DATASET RECORDS Start Marker

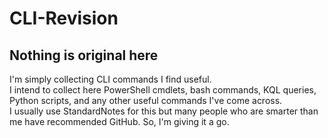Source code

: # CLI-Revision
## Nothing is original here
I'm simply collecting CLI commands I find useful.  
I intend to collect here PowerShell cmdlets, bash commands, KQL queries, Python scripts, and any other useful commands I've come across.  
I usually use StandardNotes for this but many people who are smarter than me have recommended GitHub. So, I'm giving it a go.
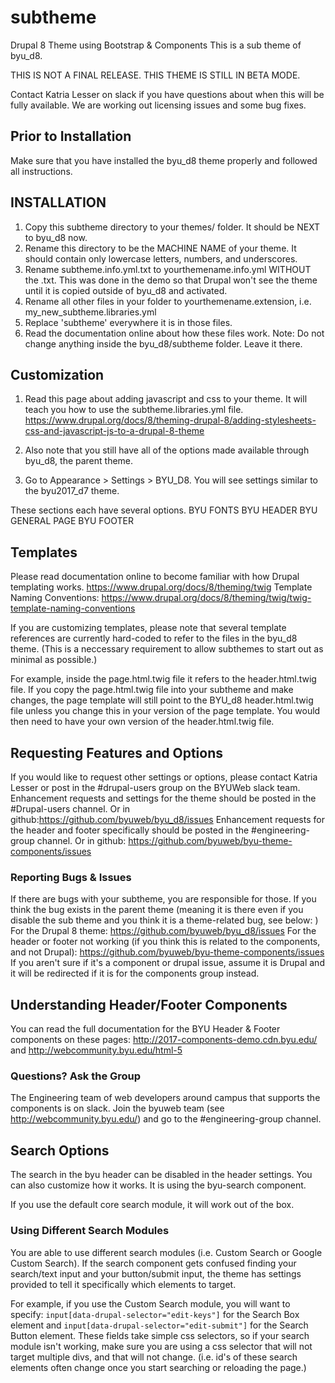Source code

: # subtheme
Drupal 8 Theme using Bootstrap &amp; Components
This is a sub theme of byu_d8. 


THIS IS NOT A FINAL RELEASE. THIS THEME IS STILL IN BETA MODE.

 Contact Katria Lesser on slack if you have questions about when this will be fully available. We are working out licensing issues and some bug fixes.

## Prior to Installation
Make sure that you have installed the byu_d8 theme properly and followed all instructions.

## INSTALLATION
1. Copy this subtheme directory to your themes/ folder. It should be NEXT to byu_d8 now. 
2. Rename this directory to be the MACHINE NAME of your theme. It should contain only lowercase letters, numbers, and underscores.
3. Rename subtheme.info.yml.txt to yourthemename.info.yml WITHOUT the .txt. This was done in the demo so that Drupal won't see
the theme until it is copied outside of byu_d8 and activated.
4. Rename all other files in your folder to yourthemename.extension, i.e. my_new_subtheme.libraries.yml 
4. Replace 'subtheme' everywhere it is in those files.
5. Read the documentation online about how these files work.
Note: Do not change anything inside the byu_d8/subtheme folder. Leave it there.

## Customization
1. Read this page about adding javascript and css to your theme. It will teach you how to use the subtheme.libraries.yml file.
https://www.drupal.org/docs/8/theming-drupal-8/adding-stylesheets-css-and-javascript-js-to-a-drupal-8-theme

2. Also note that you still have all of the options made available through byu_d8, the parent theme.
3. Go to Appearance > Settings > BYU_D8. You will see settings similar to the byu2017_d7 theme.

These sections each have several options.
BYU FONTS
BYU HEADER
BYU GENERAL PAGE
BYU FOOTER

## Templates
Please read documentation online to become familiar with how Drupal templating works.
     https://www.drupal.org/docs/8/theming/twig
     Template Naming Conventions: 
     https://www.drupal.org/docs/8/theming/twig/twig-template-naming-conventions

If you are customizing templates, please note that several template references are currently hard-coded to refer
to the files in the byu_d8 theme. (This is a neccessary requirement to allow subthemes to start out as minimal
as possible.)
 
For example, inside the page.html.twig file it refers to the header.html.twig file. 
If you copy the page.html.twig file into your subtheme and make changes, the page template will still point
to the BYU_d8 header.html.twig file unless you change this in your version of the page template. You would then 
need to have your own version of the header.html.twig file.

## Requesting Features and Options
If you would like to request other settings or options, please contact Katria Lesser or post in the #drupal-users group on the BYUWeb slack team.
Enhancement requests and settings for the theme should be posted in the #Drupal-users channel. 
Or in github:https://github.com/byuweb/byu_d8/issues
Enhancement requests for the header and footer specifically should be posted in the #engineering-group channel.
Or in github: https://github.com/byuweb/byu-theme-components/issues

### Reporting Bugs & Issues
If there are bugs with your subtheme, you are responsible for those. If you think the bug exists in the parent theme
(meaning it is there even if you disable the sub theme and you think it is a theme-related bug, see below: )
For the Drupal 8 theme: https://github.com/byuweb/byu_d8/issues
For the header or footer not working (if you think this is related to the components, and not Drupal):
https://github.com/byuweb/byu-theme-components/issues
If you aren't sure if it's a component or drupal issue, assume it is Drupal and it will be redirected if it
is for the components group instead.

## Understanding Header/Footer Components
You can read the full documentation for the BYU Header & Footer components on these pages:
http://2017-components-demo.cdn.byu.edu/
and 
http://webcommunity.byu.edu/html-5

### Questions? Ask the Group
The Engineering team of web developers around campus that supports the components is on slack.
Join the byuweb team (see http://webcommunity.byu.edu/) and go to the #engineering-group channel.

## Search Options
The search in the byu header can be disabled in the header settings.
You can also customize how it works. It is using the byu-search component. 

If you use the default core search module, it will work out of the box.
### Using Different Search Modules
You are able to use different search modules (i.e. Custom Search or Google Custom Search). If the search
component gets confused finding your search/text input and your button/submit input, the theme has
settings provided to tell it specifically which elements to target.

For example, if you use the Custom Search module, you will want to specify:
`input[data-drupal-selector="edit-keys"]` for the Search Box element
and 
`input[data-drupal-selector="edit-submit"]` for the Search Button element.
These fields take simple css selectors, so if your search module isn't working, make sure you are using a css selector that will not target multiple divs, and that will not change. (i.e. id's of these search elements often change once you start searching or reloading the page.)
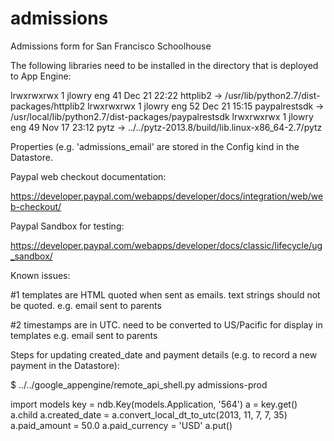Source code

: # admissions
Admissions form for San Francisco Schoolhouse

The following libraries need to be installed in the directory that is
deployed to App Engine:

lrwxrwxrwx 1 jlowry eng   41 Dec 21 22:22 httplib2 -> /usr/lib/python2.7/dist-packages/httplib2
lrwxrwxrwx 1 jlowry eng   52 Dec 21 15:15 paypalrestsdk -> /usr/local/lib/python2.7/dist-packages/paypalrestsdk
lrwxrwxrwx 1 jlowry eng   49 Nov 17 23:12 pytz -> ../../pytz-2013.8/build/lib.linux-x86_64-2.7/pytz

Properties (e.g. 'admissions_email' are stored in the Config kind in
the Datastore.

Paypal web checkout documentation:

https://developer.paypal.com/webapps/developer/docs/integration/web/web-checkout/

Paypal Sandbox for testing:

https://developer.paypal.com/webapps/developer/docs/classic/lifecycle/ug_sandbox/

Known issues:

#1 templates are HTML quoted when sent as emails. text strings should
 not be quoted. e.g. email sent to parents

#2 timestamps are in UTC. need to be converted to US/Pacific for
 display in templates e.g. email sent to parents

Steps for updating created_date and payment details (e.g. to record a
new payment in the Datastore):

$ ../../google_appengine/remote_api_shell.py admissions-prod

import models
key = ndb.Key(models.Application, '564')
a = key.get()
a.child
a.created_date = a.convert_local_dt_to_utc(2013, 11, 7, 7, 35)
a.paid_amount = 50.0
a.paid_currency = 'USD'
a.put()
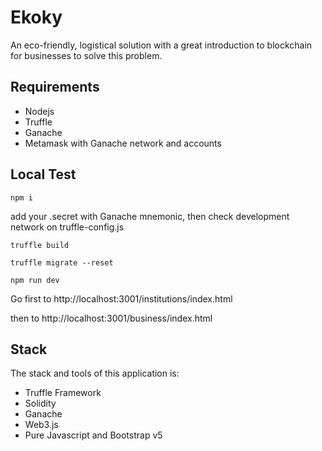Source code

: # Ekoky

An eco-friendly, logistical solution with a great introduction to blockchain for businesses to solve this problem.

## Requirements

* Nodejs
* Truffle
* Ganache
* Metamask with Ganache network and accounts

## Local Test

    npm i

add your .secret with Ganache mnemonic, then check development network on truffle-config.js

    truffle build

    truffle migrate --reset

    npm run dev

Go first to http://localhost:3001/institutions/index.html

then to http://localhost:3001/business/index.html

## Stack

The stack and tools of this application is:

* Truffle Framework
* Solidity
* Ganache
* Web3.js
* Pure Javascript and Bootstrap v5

DATASET RECORDS End Marker
DATASET RECORDS Start Marker

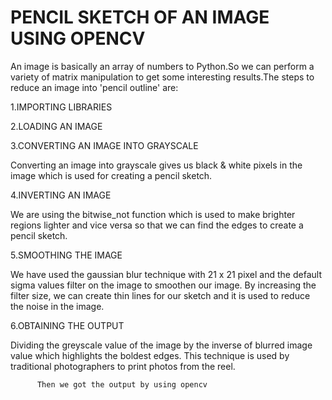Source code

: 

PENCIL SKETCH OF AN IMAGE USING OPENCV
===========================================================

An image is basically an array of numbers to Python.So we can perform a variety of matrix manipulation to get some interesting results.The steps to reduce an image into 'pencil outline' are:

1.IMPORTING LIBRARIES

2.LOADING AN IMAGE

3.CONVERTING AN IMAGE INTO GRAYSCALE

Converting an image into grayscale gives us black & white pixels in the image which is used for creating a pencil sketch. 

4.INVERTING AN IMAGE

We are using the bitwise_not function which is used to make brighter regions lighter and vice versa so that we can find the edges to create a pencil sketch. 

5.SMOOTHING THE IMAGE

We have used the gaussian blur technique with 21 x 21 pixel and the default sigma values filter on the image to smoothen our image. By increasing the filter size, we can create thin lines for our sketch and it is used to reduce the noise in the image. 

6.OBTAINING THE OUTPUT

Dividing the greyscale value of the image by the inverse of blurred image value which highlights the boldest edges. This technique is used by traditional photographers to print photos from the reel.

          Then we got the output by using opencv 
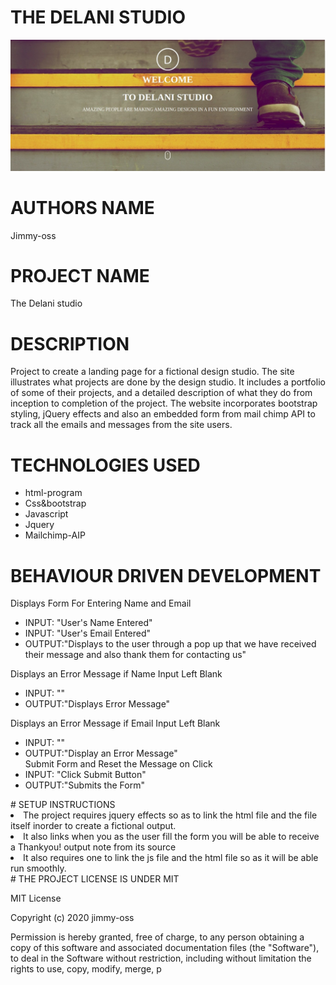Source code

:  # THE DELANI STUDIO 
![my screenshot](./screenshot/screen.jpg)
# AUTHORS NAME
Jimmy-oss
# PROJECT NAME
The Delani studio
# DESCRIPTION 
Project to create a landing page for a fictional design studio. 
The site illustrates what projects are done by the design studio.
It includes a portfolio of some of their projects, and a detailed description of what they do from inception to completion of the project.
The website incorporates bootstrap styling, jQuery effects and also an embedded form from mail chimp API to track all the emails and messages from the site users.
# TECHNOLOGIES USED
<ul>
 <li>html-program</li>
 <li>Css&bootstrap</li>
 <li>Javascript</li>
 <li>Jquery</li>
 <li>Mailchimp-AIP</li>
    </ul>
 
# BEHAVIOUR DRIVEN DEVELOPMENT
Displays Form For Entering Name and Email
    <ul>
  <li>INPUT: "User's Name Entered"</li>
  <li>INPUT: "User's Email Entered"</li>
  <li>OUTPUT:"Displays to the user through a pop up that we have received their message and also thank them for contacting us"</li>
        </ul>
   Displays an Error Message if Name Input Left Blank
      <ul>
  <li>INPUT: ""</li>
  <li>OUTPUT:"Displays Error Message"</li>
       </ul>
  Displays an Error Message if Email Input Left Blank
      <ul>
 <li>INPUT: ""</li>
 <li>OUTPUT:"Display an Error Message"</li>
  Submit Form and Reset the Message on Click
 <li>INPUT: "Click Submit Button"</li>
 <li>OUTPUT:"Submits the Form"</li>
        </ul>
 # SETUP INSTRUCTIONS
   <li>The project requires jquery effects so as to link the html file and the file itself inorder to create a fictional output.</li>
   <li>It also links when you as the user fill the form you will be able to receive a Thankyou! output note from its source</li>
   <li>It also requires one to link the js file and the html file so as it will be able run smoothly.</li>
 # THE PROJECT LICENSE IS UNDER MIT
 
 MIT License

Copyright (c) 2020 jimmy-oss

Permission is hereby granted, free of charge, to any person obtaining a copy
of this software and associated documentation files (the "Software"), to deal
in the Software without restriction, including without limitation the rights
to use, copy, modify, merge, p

DATASET RECORDS End Marker

PROBLEM TO WORK ON: Please give back, exactly as it stands above, the stretch from the line with "in github: https://github.com/byuweb/byu-theme-components/issues" through the line with "If you use the default", and no line outside it.

EXERCISE RESULT:
Or in github: https://github.com/byuweb/byu-theme-components/issues

### Reporting Bugs & Issues
If there are bugs with your subtheme, you are responsible for those. If you think the bug exists in the parent theme
(meaning it is there even if you disable the sub theme and you think it is a theme-related bug, see below: )
For the Drupal 8 theme: https://github.com/byuweb/byu_d8/issues
For the header or footer not working (if you think this is related to the components, and not Drupal):
https://github.com/byuweb/byu-theme-components/issues
If you aren't sure if it's a component or drupal issue, assume it is Drupal and it will be redirected if it
is for the components group instead.

## Understanding Header/Footer Components
You can read the full documentation for the BYU Header & Footer components on these pages:
http://2017-components-demo.cdn.byu.edu/
and 
http://webcommunity.byu.edu/html-5

### Questions? Ask the Group
The Engineering team of web developers around campus that supports the components is on slack.
Join the byuweb team (see http://webcommunity.byu.edu/) and go to the #engineering-group channel.

## Search Options
The search in the byu header can be disabled in the header settings.
You can also customize how it works. It is using the byu-search component. 

If you use the default core search module, it will work out of the box.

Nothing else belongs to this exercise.